In Egitto non ci si ferma nemmeno in questo periodo (anche a me è capitato di scavare a Natale che lì ovviamente non è festivo) e proprio alla Vigilia risale la notizia di una serie di ritrovamenti effettuati a Tell Edfu, governatorato di Assuan, dalla missione americana diretta da Nadine Moeller e Gregory Marouard (Oriental Institute – University of Chicago). Tenete presente, però, che da una effettiva scoperta al relativo annuncio da parte del Ministero delle Antichità passano sempre diversi giorni o addirittura mesi.
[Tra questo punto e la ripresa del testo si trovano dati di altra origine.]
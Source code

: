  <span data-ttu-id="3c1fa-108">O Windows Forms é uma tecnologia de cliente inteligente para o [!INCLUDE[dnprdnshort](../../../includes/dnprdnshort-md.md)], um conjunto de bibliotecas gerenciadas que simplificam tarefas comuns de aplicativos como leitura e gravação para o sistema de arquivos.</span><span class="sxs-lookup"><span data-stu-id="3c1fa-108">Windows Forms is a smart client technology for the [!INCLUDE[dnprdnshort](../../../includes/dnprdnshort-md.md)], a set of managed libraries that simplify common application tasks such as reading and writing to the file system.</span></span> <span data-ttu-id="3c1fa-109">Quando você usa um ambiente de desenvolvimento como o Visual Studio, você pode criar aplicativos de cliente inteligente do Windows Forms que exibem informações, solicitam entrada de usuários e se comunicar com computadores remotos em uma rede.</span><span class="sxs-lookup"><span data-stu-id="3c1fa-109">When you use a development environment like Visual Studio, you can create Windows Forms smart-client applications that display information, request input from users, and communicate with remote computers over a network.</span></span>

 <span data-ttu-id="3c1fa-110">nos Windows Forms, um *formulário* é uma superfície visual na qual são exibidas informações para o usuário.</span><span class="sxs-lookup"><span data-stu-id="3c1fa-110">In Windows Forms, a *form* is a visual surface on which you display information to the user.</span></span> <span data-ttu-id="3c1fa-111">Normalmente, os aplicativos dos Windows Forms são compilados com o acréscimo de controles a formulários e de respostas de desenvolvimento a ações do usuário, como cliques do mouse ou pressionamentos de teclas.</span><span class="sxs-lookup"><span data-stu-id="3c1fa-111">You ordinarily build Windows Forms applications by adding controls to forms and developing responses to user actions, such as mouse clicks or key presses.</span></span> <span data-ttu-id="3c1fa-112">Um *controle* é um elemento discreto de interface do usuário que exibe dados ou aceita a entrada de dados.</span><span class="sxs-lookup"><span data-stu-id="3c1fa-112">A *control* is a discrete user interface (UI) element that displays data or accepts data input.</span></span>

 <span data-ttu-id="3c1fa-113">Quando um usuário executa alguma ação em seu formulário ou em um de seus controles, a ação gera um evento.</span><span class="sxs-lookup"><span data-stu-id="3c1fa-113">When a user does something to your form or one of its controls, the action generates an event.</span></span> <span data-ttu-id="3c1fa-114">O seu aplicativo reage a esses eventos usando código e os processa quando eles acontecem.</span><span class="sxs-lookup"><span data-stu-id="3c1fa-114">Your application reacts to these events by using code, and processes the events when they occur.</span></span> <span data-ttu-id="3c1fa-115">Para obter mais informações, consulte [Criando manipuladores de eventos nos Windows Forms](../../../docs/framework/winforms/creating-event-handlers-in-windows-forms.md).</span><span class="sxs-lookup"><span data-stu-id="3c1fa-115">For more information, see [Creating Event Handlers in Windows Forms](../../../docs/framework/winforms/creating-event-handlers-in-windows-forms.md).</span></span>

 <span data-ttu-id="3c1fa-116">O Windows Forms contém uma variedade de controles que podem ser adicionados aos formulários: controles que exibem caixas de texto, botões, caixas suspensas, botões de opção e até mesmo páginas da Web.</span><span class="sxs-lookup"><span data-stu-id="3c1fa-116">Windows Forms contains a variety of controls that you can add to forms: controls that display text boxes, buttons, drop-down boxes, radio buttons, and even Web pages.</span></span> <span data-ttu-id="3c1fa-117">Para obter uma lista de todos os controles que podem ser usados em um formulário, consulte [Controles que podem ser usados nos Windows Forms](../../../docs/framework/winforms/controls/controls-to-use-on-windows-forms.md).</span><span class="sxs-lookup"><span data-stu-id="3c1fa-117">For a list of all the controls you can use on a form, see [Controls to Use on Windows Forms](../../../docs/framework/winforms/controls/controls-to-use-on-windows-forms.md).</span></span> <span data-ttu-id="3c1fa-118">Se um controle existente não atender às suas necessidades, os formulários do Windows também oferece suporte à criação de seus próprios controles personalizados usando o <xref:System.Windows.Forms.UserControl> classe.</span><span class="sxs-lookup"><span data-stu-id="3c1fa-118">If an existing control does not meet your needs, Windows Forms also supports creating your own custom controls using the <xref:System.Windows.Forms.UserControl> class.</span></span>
Lo scopo principale del Tell Edfu Project è lo studio dello sviluppo amministrativo e urbanistico della città tra la fine dell’Antico e l’inizio del Medio Regno, ma questa volta i ritrovamenti risalgono al Nuovo Regno. Lo scavo, infatti, ha interessato un vasto edificio di 400 m2 di età thutmoside (1500-1450 a.C.) con divere stanze tra cui la più grande, colonnata, misura 10 x 8 metri. Qui è stato ritrovato un piccolo santuario domentico per il culto degli antenati con un raro busto femminile in calcare, alto 20 cm e risalente all’inizio XVIII dinastia (quindi di poco precedente all’edificio), e una bella statua dello stesso periodo, in diorite nera e alta 23,4 cm, che rappresenta uno scriba seduto chiamato Jwf (foto in alto nel corso dello scavo e in basso a sinistra). Nello stesso contesto, è stata scoperta un’inusuale stele in calcare (37,6 x 25,5 x 12,1 cm) che mostra i rilievi di un uomo e una donna i cui nomi non si sono conservati.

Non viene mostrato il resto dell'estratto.